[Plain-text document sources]
┄┄┄┄┄┄┄┄┄┄┄┄┄┄┄┄┄┄┄┄

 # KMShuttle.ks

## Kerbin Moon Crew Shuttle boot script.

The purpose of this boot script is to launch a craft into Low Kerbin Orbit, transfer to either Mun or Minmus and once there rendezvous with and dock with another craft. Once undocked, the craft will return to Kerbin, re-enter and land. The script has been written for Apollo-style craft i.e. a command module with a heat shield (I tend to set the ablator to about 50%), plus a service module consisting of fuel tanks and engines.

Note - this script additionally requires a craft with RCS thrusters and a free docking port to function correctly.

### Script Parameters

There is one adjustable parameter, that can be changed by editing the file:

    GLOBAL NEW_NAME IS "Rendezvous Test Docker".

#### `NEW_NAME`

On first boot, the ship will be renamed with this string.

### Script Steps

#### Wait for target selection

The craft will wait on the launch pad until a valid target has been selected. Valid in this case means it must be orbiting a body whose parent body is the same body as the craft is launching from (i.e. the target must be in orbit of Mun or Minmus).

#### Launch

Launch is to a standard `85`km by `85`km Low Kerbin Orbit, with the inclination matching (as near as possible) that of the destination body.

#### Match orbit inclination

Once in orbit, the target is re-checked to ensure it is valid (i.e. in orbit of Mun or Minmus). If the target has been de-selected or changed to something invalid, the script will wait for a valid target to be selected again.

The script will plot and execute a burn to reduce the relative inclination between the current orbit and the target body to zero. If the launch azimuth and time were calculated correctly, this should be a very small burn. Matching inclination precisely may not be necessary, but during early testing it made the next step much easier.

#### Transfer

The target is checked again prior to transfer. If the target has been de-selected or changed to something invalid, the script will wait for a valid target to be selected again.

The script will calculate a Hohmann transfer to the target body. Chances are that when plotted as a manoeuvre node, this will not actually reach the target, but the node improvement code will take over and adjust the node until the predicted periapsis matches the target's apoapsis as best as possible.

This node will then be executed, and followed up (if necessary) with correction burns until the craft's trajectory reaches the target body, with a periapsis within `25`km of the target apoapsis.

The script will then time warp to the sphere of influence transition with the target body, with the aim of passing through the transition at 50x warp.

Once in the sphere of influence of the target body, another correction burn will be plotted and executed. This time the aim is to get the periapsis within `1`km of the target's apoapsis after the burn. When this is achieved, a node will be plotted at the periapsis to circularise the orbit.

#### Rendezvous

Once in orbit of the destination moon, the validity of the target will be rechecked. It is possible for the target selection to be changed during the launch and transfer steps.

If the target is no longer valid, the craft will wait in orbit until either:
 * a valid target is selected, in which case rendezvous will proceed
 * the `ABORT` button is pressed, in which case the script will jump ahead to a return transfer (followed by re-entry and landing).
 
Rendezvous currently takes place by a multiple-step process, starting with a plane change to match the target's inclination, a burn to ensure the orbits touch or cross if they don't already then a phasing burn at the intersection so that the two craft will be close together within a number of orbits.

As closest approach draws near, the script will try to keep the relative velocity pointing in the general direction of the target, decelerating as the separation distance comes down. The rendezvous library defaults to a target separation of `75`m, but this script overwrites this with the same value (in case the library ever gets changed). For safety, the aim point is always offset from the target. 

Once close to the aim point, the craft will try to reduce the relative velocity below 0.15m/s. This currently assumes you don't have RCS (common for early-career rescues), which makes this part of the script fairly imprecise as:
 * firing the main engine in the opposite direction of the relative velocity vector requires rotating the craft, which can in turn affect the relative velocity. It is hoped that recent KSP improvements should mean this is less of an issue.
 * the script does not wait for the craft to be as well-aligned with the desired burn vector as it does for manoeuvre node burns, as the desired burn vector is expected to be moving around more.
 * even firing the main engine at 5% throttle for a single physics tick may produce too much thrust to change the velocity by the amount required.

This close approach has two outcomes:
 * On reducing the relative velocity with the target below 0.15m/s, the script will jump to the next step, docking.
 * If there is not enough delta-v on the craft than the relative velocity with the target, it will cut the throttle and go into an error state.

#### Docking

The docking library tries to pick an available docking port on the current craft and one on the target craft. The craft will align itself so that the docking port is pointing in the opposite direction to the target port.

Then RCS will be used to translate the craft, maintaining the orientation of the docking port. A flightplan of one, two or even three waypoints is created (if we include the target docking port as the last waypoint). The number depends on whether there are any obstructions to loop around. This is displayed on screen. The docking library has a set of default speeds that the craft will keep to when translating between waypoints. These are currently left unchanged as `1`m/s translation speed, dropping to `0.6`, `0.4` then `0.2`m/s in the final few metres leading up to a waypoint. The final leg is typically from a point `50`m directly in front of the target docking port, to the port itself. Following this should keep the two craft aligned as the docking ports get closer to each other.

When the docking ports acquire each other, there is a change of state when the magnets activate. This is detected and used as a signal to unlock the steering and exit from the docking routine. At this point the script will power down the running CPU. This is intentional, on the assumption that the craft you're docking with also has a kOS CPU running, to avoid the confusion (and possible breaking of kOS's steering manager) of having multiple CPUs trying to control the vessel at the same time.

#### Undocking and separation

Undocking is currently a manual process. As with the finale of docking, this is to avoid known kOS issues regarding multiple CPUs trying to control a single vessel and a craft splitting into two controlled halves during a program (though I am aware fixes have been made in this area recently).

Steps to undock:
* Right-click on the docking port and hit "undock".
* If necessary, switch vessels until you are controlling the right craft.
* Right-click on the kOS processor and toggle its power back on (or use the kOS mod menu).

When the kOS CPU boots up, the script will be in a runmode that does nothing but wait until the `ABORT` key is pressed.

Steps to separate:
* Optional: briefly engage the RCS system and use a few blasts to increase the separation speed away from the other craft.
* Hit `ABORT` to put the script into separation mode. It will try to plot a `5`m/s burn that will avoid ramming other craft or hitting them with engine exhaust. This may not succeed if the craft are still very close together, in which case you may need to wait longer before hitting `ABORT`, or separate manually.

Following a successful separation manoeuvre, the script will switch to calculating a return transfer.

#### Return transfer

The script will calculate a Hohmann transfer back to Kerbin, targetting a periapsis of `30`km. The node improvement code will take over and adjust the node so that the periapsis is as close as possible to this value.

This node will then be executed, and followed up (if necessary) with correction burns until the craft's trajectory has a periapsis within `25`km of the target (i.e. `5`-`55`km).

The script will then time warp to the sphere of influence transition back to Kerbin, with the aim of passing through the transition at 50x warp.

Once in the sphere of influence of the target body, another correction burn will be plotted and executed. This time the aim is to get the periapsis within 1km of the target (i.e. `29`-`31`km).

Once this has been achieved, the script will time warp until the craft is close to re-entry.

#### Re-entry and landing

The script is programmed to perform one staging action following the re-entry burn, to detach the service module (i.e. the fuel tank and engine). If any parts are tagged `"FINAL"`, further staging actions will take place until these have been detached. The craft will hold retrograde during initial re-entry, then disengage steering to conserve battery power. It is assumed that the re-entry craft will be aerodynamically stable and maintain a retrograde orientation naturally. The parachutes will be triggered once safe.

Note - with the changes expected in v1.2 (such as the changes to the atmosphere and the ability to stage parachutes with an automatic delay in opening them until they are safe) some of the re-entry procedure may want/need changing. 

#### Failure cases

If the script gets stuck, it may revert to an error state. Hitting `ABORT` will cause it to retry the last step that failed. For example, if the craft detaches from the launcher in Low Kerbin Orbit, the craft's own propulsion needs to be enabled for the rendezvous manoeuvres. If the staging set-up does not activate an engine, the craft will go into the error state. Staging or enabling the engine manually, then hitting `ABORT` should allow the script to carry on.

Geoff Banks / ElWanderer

┄┄┄┄┄┄┄┄┄┄┄┄┄┄┄┄┄┄┄┄

=== TASK TO CARRY OUT ===
Among the records above, repeat exactly the line with "the right craft.", the line with "the other craft.", and every line in between, and only those.

=== RESPONSE BELOW ===
* If necessary, switch vessels until you are controlling the right craft.
* Right-click on the kOS processor and toggle its power back on (or use the kOS mod menu).

When the kOS CPU boots up, the script will be in a runmode that does nothing but wait until the `ABORT` key is pressed.

Steps to separate:
* Optional: briefly engage the RCS system and use a few blasts to increase the separation speed away from the other craft.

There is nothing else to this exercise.